Posts about python (old posts, page 9)

2007-03-24 09:16

A little project, son of BartleBlog

I have been posting this blog using PyDS for over 4 years now. Sadly, the PyDS author seems to have abandoned it. Which is sad, because it's nifty software.

However, keeping it working is getting harder every year, and I don't expect to be able to do it soon.

Also, the data is in a Metakit database, which is the most annoying DB ever (no real schema! columnar instead of record oriented! gouge my eyes with a breadstick!)

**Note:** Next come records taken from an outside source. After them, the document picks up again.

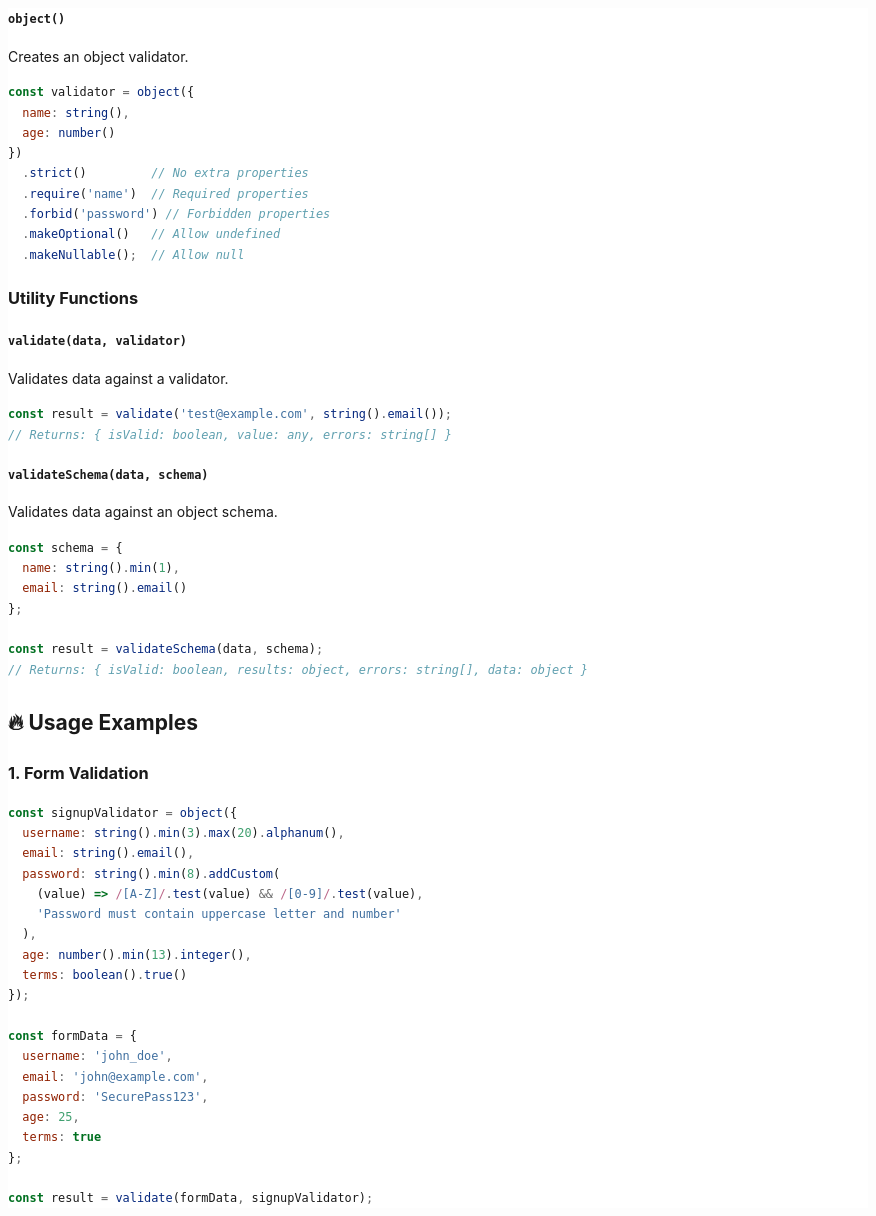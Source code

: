 #### `object()`
Creates an object validator.

```javascript
const validator = object({
  name: string(),
  age: number()
})
  .strict()         // No extra properties
  .require('name')  // Required properties
  .forbid('password') // Forbidden properties
  .makeOptional()   // Allow undefined
  .makeNullable();  // Allow null
```

### Utility Functions

#### `validate(data, validator)`
Validates data against a validator.

```javascript
const result = validate('test@example.com', string().email());
// Returns: { isValid: boolean, value: any, errors: string[] }
```

#### `validateSchema(data, schema)`
Validates data against an object schema.

```javascript
const schema = {
  name: string().min(1),
  email: string().email()
};

const result = validateSchema(data, schema);
// Returns: { isValid: boolean, results: object, errors: string[], data: object }
```

## 🔥 Usage Examples

### 1. Form Validation

```javascript
const signupValidator = object({
  username: string().min(3).max(20).alphanum(),
  email: string().email(),
  password: string().min(8).addCustom(
    (value) => /[A-Z]/.test(value) && /[0-9]/.test(value),
    'Password must contain uppercase letter and number'
  ),
  age: number().min(13).integer(),
  terms: boolean().true()
});

const formData = {
  username: 'john_doe',
  email: 'john@example.com',
  password: 'SecurePass123',
  age: 25,
  terms: true
};

const result = validate(formData, signupValidator);
```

So, since I have all the data, and my blogging needs are modest, and no tool does exactly what I want, I decided to write my own.

I could make it a web app, maybe using TurboGears, but what the heck, I haven't done a decent GUI app in ... ok, arguably, I never have done a decent one, and my PyQt4 needs some work, and I am kinda in a groove for actually finishing things lately (I am rather proud of RaSPF).

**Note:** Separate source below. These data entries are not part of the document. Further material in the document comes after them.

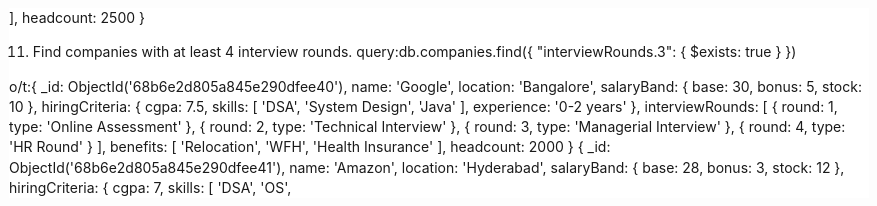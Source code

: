   ],
  headcount: 2500
}

11. Find companies with at least 4 interview rounds.
query:db.companies.find({ "interviewRounds.3": { $exists: true } })

o/t:{
  _id: ObjectId('68b6e2d805a845e290dfee40'),
  name: 'Google',
  location: 'Bangalore',
  salaryBand: {
    base: 30,
    bonus: 5,
    stock: 10
  },
  hiringCriteria: {
    cgpa: 7.5,
    skills: [
      'DSA',
      'System Design',
      'Java'
    ],
    experience: '0-2 years'
  },
  interviewRounds: [
    {
      round: 1,
      type: 'Online Assessment'
    },
    {
      round: 2,
      type: 'Technical Interview'
    },
    {
      round: 3,
      type: 'Managerial Interview'
    },
    {
      round: 4,
      type: 'HR Round'
    }
  ],
  benefits: [
    'Relocation',
    'WFH',
    'Health Insurance'
  ],
  headcount: 2000
}
{
  _id: ObjectId('68b6e2d805a845e290dfee41'),
  name: 'Amazon',
  location: 'Hyderabad',
  salaryBand: {
    base: 28,
    bonus: 3,
    stock: 12
  },
  hiringCriteria: {
    cgpa: 7,
    skills: [
      'DSA',
      'OS',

And I have a neat name (BartleBlog) reserved from another aborted app.

So, here's the mandatory screenshot after a couple hours hacking:

bartleblog

And here are the goals:

  • Generate static pages, so it can be used by anyone with a little web space (I am a gipsy)
  • Simple templating (Using cherrytemplate right now, but should be modular)
  • Restructured Text as input mechanism (again, modular)
  • Good support for code snippets
  • Should support static pages (like the ones I have in the Stories link)
  • Integrate with Flickr for images
  • Integrate "chunks" in the templating, where you can do things like setting the right Haloscan comment/trackback links easily
  • Simple category mechanism, with a regexp-based autotagger without creating per-category copies of everything.
  • RSS feed generation, global and per-category.
  • A way to import all my PyDS blog (and maybe my older advogato things)
  • Use sqlite and SQLObject for sane storage.

So far, it's doing some things, I can import, edit, save (by instant application, there is no "save" here).

I can't yet generate the site, or create a new post, and it should take months to make it useful, but let's see how it goes.

2007-03-06 14:23

C is not Python II.

RaSPF, my C port of PySPF, is pretty much functional right now.

Here's what I mean:

  • It passes 75 internal unit tests (ok, 74 , but that one is arguable).
  • It passes 137 of 145 tests of the SPF official test suite.
  • It agrees with PySPF in 181 of the 183 cases of the libspf2 live DNS suite.
  • It segfaults in none of the 326 test cases.

So, while there are still some corner cases to debug, it's looking very good.

I even spent some time with valgrind to plug some leaks ( the internal test suite runs almost leakless, the real app is a sieve ;-)

All in all, if I can spend a little while with it during the week, I should be able to make a release that actually works.

Then, I can rewrite my SPF plugin for qmail, which was what sent me in this month-log tangent.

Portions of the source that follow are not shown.